*What you are asked to do*
Set down every record below exactly as written, but leave out the pictures.

----- Provided data -----

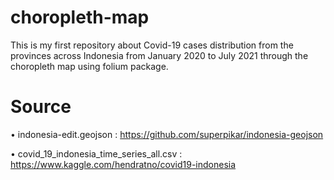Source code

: # choropleth-map
This is my first repository about Covid-19 cases distribution from the provinces across Indonesia from January 2020 to July 2021 through the choropleth map using folium package. 

# Source
•	indonesia-edit.geojson : https://github.com/superpikar/indonesia-geojson

• covid_19_indonesia_time_series_all.csv : https://www.kaggle.com/hendratno/covid19-indonesia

-----

*Result of this task*
Source code

: # choropleth-map
This is my first repository about Covid-19 cases distribution from the provinces across Indonesia from January 2020 to July 2021 through the choropleth map using folium package. 

# Source
•	indonesia-edit.geojson : https://github.com/superpikar/indonesia-geojson

• covid_19_indonesia_time_series_all.csv : https://www.kaggle.com/hendratno/covid19-indonesia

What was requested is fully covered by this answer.